I’ve been assembling the picture in my brain. That’s been working fine. Sure, it’s nice to be able to do magick while tired, but it’s not really necessary. Maybe it’s better to keep going with aura and creating a technique to cause sensations in most people.
I pondered this Wednesday, during work breaks. There are two reasons to create the new ethereal muscle:
Short-term, off-loading this task will free up my limited brain focus for other things. That will make it easier to learn to work with my aura, and to learn more complex techniques too. And to do those techniques while unfocused.

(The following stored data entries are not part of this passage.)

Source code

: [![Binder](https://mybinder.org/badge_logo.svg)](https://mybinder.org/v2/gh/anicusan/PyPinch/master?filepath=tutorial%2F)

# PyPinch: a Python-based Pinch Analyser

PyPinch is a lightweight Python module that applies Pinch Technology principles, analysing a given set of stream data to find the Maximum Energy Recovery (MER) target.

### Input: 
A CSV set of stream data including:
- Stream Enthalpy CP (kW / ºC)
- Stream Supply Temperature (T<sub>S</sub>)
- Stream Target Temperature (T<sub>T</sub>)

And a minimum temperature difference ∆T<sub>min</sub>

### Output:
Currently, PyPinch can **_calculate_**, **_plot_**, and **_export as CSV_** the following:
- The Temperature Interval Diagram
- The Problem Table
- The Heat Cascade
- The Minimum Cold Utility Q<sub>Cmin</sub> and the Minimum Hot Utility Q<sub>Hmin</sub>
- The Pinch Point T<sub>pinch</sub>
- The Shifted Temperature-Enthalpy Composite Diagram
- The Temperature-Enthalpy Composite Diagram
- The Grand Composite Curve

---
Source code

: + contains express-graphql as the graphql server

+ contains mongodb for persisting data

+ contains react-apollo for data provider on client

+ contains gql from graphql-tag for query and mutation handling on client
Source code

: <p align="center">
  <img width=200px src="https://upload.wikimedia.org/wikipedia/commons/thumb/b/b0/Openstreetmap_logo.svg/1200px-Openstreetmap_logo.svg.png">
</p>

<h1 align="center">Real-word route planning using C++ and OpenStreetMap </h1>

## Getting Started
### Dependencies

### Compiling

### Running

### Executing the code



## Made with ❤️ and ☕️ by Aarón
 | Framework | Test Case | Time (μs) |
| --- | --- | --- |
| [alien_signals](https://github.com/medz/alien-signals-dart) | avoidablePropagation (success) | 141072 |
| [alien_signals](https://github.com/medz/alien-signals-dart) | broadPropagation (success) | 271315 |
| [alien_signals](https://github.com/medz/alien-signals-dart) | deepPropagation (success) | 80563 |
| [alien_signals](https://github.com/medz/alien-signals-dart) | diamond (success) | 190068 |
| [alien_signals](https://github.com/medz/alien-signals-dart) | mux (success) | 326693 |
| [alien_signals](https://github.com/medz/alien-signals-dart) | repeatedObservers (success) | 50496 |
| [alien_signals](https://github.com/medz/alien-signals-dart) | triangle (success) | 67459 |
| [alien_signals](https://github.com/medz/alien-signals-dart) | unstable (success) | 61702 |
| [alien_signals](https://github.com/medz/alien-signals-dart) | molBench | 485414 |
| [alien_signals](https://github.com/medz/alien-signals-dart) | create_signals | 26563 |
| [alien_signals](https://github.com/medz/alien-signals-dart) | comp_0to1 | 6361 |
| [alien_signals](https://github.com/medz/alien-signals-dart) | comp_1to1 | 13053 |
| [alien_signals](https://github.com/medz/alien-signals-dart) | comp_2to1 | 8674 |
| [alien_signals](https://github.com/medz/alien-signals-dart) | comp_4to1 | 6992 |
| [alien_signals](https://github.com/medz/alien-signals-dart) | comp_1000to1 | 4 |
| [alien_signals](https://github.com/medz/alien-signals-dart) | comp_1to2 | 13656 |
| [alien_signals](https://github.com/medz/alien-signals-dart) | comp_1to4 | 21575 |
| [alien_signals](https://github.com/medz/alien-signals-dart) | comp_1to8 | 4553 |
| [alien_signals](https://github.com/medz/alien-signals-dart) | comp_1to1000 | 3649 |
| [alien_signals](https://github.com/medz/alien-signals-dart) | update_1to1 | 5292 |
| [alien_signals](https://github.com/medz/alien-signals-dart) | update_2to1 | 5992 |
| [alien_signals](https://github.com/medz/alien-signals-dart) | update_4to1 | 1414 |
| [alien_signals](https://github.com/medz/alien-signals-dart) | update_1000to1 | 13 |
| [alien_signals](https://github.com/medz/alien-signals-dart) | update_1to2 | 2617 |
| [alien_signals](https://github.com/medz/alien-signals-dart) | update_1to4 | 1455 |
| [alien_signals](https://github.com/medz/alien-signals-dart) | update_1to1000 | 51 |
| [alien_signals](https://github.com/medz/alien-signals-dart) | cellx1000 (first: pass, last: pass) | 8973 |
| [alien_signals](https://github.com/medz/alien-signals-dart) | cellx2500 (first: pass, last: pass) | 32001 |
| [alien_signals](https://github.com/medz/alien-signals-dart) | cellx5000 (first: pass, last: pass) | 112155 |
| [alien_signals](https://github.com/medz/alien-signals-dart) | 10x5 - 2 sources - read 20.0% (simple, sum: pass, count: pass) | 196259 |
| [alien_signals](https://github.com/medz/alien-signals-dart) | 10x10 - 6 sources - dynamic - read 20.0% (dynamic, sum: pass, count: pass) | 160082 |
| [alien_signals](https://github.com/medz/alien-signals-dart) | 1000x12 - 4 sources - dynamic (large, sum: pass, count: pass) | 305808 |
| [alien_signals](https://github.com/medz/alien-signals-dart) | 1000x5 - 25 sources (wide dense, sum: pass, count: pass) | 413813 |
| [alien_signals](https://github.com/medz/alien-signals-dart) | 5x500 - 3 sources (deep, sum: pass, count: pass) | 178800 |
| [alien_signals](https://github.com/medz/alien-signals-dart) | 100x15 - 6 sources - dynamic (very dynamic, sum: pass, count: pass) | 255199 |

And long-term, I want to offload more tasks to my ethereal muscles. Some magick functions seem simple and useful, like energy healing for inflamed muscles.
But what if we could also use ethereal muscles for non-magick functions? What if an ethereal muscle could interact with my visual centers to improve visual recall? Or interact with my logical centers to keep track of details as I think through business decisions? Or step in when my brain is tired to help me think clearly and be patient with an upset friend? What if we could augment the brain with magickal resources, like how sci-fi cyborgs augment their brains with computer equipment?
And you know the sci-fi trope of uploading a person into a computer AI, so their mind lives after their body dies? Well, what if we can upload an entire mind into ethereal muscles?
I don’t know if any of these ideas will pan out. Maybe none will. Maybe it’ll lead to something else. But this is how I think about magick, and why I think it’s so worth exploring.